The week consisted of meetings with officials from the U.S. Department of Agriculture and the office of the U.S. Trade Representative, as well as a full day spent on the Hill talking with each member’s elected officials.

The priority issues addressed by ranchers throughout the week centered on beef trade, the Beef Check-off program, and market reform. Other issues addressed include Equal Access to Justice Act reform and restraining the Environmental Protection Agency’s (EPA) growing influence in the ag industry.

Beef trade

The cattlemen also spent considerable time addressing the U.S. cattle industry’s current status within the international marketplace.

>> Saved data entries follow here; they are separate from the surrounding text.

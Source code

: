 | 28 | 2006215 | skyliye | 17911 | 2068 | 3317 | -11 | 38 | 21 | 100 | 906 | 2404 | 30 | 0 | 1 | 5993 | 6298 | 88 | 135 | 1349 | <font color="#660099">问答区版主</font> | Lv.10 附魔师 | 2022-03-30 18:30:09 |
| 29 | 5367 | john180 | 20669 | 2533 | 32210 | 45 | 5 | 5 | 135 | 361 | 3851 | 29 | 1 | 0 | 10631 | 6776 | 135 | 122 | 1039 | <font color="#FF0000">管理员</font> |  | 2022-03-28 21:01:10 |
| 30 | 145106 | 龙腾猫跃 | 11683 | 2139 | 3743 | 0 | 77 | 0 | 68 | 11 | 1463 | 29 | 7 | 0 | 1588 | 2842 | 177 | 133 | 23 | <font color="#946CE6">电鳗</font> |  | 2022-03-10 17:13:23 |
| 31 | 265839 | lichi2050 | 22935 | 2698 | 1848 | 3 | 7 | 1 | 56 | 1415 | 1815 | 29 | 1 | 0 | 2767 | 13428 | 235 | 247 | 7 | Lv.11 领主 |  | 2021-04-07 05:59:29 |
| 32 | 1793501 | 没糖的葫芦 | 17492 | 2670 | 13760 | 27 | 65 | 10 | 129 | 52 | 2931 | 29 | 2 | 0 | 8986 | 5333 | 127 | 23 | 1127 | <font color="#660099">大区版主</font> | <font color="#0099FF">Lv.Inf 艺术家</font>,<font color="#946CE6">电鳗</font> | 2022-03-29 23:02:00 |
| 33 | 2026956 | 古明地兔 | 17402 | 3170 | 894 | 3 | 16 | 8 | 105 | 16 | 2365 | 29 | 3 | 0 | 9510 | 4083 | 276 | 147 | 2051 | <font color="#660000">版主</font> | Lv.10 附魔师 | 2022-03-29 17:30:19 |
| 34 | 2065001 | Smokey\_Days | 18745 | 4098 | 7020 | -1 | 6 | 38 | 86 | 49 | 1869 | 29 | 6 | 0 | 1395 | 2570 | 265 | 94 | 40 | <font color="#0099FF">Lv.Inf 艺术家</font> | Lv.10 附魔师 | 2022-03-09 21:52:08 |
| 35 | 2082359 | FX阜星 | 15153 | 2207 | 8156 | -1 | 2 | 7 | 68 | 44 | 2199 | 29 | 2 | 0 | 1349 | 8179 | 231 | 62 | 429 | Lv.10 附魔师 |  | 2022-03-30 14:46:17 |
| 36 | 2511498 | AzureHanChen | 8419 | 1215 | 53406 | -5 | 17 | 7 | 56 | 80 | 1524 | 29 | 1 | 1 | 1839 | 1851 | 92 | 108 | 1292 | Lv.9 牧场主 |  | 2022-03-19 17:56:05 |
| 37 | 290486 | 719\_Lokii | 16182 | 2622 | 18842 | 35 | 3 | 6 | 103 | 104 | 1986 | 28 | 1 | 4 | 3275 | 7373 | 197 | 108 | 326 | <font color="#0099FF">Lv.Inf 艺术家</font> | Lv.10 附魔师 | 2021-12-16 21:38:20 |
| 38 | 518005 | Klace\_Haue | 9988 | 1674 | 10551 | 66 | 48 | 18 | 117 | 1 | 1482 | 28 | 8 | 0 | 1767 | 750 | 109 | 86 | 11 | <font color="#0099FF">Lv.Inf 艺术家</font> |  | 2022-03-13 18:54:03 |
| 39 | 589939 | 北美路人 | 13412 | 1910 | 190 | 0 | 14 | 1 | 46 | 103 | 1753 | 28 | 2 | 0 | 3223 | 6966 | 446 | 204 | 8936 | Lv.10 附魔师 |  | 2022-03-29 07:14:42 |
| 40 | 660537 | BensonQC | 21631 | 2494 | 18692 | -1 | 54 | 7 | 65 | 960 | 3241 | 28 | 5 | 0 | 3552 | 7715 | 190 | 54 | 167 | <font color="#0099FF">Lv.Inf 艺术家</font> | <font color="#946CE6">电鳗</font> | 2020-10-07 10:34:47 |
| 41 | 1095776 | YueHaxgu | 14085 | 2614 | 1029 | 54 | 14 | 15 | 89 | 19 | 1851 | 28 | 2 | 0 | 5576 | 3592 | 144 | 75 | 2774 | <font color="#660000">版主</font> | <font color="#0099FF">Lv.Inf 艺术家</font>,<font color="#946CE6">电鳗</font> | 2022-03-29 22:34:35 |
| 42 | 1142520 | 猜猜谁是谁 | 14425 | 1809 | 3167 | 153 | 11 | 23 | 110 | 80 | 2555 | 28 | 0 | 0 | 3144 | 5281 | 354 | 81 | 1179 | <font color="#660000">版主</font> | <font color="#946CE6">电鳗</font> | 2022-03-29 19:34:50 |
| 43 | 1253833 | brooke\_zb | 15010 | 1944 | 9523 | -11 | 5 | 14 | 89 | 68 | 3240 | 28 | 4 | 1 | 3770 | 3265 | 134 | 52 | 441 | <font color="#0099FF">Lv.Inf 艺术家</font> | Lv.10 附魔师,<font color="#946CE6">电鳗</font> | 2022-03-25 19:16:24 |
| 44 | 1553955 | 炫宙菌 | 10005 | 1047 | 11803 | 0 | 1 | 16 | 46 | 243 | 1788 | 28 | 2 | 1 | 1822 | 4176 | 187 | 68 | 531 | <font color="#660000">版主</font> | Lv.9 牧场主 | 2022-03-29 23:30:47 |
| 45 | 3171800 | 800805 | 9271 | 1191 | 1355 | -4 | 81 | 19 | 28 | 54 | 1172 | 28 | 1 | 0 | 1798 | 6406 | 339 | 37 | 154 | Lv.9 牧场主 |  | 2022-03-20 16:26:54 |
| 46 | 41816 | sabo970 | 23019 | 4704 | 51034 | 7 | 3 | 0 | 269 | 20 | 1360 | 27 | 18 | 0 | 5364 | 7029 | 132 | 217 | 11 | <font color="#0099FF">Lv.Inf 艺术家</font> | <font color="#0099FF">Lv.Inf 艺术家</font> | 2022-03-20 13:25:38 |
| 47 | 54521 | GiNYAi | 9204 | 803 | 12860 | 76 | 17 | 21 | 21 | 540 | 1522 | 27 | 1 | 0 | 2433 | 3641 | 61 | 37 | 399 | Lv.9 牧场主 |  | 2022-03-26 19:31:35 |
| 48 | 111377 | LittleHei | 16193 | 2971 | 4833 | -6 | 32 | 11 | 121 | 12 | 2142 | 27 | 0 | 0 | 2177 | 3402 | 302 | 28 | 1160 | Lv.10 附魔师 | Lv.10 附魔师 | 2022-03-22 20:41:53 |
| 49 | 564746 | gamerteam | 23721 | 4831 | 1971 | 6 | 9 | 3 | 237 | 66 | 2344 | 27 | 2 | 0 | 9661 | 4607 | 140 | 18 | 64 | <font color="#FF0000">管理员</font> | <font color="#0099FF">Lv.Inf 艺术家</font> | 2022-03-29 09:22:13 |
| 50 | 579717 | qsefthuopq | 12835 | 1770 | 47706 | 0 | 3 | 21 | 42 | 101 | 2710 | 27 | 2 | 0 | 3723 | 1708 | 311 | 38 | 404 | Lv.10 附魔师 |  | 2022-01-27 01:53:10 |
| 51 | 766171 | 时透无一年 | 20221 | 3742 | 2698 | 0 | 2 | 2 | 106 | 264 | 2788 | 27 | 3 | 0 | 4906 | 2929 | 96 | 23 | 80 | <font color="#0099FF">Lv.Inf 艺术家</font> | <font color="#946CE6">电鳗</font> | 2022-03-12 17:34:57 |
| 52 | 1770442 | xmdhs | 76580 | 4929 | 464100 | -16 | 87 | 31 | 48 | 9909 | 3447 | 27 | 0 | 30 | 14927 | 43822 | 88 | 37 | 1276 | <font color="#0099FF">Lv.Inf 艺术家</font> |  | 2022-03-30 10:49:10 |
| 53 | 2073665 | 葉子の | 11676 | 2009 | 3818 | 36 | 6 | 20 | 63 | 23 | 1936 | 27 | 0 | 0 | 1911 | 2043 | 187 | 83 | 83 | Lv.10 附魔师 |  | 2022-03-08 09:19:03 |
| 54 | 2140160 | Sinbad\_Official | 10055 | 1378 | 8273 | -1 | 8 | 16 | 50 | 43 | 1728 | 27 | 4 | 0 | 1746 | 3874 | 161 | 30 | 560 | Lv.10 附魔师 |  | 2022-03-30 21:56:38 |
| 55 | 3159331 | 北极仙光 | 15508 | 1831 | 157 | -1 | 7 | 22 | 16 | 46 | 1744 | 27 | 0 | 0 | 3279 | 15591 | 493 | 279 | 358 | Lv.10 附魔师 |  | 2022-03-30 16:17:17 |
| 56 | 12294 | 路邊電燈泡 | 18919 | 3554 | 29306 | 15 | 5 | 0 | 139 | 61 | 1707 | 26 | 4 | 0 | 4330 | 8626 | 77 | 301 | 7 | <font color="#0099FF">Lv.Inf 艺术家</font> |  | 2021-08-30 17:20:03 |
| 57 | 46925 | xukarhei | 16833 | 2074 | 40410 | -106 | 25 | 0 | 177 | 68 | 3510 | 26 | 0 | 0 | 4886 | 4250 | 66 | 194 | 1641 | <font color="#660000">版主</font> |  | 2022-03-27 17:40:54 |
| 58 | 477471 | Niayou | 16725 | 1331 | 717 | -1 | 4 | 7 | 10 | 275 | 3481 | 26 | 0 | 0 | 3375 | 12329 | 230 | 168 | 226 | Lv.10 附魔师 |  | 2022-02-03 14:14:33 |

“We’ve seen firsthand how access within foreign markets can drive domestic prices and the industry must capitalize on any efforts to increase access,” said Justin Tupper, manager of St. Onge Livestock Market in St. Onge, S.D. “One issue the industry must address is the regionalization of the Brazilian state, Santa Catarina, that allows beef imports into the United States,” Tupper said. “Given the recent events in South Korea regarding the FMD [foot-and-mouth disease] outbreak and the catastrophe that has unfolded there, USCA members urged policy makers to adopt a moratorium against any U.S. access from a known FMD-affected region.”

Beef Check-off

The members touched upon issues regarding the basic framework of the domestic cattle industry as well. USCA member Chris Abbott said, “The U.S. cattle market is experiencing some of the highest prices ever, and while producers are benefiting from these positive markets, volatility in the value of the U.S. dollar is an issue that directly affects the cattle industry.”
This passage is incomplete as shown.